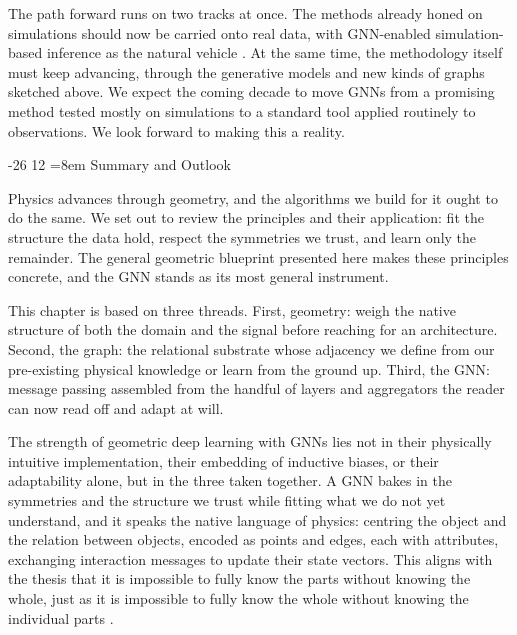 \documentclass[graybox, envcountchap]{Template/svmult}
\makeatletter
\newif\ifarxiv
\newcommand{\chapterorreview}{\ifarxiv review\else chapter\fi}%
\renewcommand\section{\@startsection{section}{1}{\z@}%
                       {-26\p@}%
                       {12\p@}%
                       {\normalfont\secsize\secstyle
                        \rightskip=\z@ \@plus 8em\pretolerance=10000 }}
\makeatother
\begin{document}
The path forward runs on two tracks at once. The methods already honed on simulations should now be carried onto real data, with GNN-enabled simulation-based inference as the natural vehicle \citep{Thiele2026_SBI_review}. At the same time, the methodology itself must keep advancing, through the generative models and new kinds of graphs sketched above. We expect the coming decade to move GNNs from a promising method tested mostly on simulations to a standard tool applied routinely to observations. We look forward to making this a reality.




\section{Summary and Outlook}
\label{sec:summary}

Physics advances through geometry, and the algorithms we build for it ought to do the same. We set out to review the principles and their application: fit the structure the data hold, respect the symmetries we trust, and learn only the remainder. The general geometric blueprint presented here makes these principles concrete, and the GNN stands as its most general instrument. 

This \chapterorreview{} is based on three threads. First, geometry: weigh the native structure of both the domain and the signal before reaching for an architecture. Second, the graph: the relational substrate whose adjacency we define from our pre-existing physical knowledge or learn from the ground up. Third, the GNN: message passing assembled from the handful of layers and aggregators the reader can now read off and adapt at will.

The strength of geometric deep learning with GNNs lies not in their physically intuitive implementation, their embedding of inductive biases, or their adaptability alone, but in the three taken together. A GNN bakes in the symmetries and the structure we trust while fitting what we do not yet understand, and it speaks the native language of physics: centring the object and the relation between objects, encoded as points and edges, each with attributes, exchanging interaction messages to update their state vectors. This aligns with the thesis that it is impossible to fully know the parts without knowing the whole, just as it is impossible to fully know the whole without knowing the individual parts \citep{pascal_pensees_1951}.
\end{document}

--*--

● **Activity**:
Text only, pictures out: give every record again as written.

● **Response to the task**:
 \documentclass[graybox, envcountchap]{Template/svmult}
\makeatletter
\newif\ifarxiv
\newcommand{\chapterorreview}{\ifarxiv review\else chapter\fi}%
\renewcommand\section{\@startsection{section}{1}{\z@}%
                       {-26\p@}%
                       {12\p@}%
                       {\normalfont\secsize\secstyle
                        \rightskip=\z@ \@plus 8em\pretolerance=10000 }}
\makeatother
\begin{document}
The path forward runs on two tracks at once. The methods already honed on simulations should now be carried onto real data, with GNN-enabled simulation-based inference as the natural vehicle \citep{Thiele2026_SBI_review}. At the same time, the methodology itself must keep advancing, through the generative models and new kinds of graphs sketched above. We expect the coming decade to move GNNs from a promising method tested mostly on simulations to a standard tool applied routinely to observations. We look forward to making this a reality.




\section{Summary and Outlook}
\label{sec:summary}

Physics advances through geometry, and the algorithms we build for it ought to do the same. We set out to review the principles and their application: fit the structure the data hold, respect the symmetries we trust, and learn only the remainder. The general geometric blueprint presented here makes these principles concrete, and the GNN stands as its most general instrument. 

This \chapterorreview{} is based on three threads. First, geometry: weigh the native structure of both the domain and the signal before reaching for an architecture. Second, the graph: the relational substrate whose adjacency we define from our pre-existing physical knowledge or learn from the ground up. Third, the GNN: message passing assembled from the handful of layers and aggregators the reader can now read off and adapt at will.

The strength of geometric deep learning with GNNs lies not in their physically intuitive implementation, their embedding of inductive biases, or their adaptability alone, but in the three taken together. A GNN bakes in the symmetries and the structure we trust while fitting what we do not yet understand, and it speaks the native language of physics: centring the object and the relation between objects, encoded as points and edges, each with attributes, exchanging interaction messages to update their state vectors. This aligns with the thesis that it is impossible to fully know the parts without knowing the whole, just as it is impossible to fully know the whole without knowing the individual parts \citep{pascal_pensees_1951}.
\end{document}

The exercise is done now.